2002 – trailblazing beginnings

The Krytyka Polityczna journal exploded onto the Polish market, scalding a tired, routine-entrenched political environment, with the provocative and smouldering title: “Intelligentsia: helpless or dead?”

Zbigniew Bujak, a Solidarity movement legend, funded the first two editions of the journal. Later, Adam Michnik, a famous Polish writer, thinker, news editor, and activist, slyly commented and applauded the necessity of the question posed, claiming: “This is Zbyszek’s best financial decision, ever.”

The mass media gave the first issue enthusiastic, positive reviews. In support, “Gazeta Wyborcza” reprinted interviews conducted by Krytyka Polityczna journalists.

The first thousand printed copies sold out fast and so a second thousand were ordered. The next edition continued to provoke, with the title: “The Left, The Right – Language Confusion, Language Barriers,” and it included with the final text co-written by the famous dissidents and leaders of the anti-authoritarian opposition of the communist era, Jacek Kuroń and Karol Modzelewski: “Tomorrow’s Left: Sense and Sensibility.

2003 – Watch out, Europe – KP is here!

“An Open Letter to the European Public” is the title of the letter, written by Sławomir Sierakowski and sociologist Kinga Dunin, expressing support for the European Constitution project.
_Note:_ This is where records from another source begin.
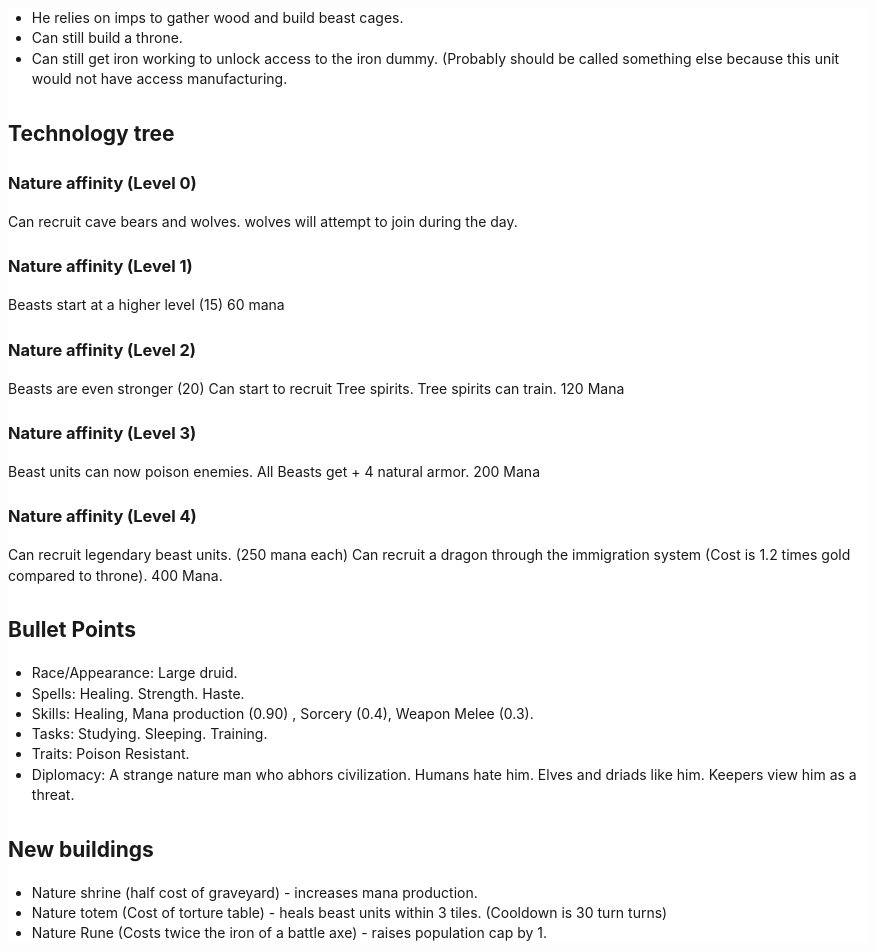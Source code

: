 -   He relies on imps to gather wood and build beast cages.
-   Can still build a throne.
-   Can still get iron working to unlock access to the iron dummy.
    (Probably should be called something else because this unit would
    not have access manufacturing.

Technology tree
---------------

### Nature affinity (Level 0)

Can recruit cave bears and wolves. wolves will attempt to join during
the day.

### Nature affinity (Level 1)

Beasts start at a higher level (15) 60 mana

### Nature affinity (Level 2)

Beasts are even stronger (20) Can start to recruit Tree spirits. Tree
spirits can train. 120 Mana

### Nature affinity (Level 3)

Beast units can now poison enemies. All Beasts get + 4 natural armor.
200 Mana

### Nature affinity (Level 4)

Can recruit legendary beast units. (250 mana each) Can recruit a dragon
through the immigration system (Cost is 1.2 times gold compared to
throne). 400 Mana.

Bullet Points
-------------

-   Race/Appearance: Large druid.
-   Spells: Healing. Strength. Haste.
-   Skills: Healing, Mana production (0.90) , Sorcery (0.4), Weapon
    Melee (0.3).
-   Tasks: Studying. Sleeping. Training.
-   Traits: Poison Resistant.
-   Diplomacy: A strange nature man who abhors civilization. Humans hate
    him. Elves and driads like him. Keepers view him as a threat.

New buildings
-------------

-   Nature shrine (half cost of graveyard) - increases mana production.
-   Nature totem (Cost of torture table) - heals beast units within 3
    tiles. (Cooldown is 30 turn turns)
-   Nature Rune (Costs twice the iron of a battle axe) - raises
    population cap by 1.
The letter also protests against the Polish European policy of the time, which followed the motto, “Nice [the French city] or Death!” The letter was signed by 250 Polish intellectuals and was printed in both Polish and European newspapers, such as “Le Monde”, “Frankfurter Allgemeine Zeitung”, “Gazeta Wyborcza” and “Rzeczpospolita”. The letter found an activist audience at home and abroad, which succeeded in pushing Krytyka Polityczna into the wider, European political debate. A talk was held regarding the letter, where the signatories of the letter and Krytyka’s leaders met with the Polish president, Aleksander Kwaśniewski, the Minister of Foreign Affairs,Włodzimierz Cimoszewicz, and minister of European Affairs, Danuta Huebner. Krytyka Polityczna’s leader, Sławomir Sierakowski spoke rousingly in the name of those who signed the letter.

2004 – Homecoming: a flock of artists migrate to KP

Artists from many places and various disciplines began to collaborate Krytyka Polityczna. The relationships proved to be fruitful and fostered the social issues that Krytyka Polityczna focused on in its work. Over time, the number of artists, including visual artists, theatre practitioners, writers, musicians, and film producers working with Krytyka Polityczna increased. Some of Poland’s leading contemporary artistic minds are at the head of the movement: Olga Tokarczuk, Artur Żmijewski, Cezary Michalski, Jan Klata, Wilhelm Sasnal, Mariusz Sieniewicz, Jonna Rajkowska, Michał Zadara, Tomasz Piątek, Kaja Malanowska, Paweł Demirski, Monika Strzępka, and Yael Bartana.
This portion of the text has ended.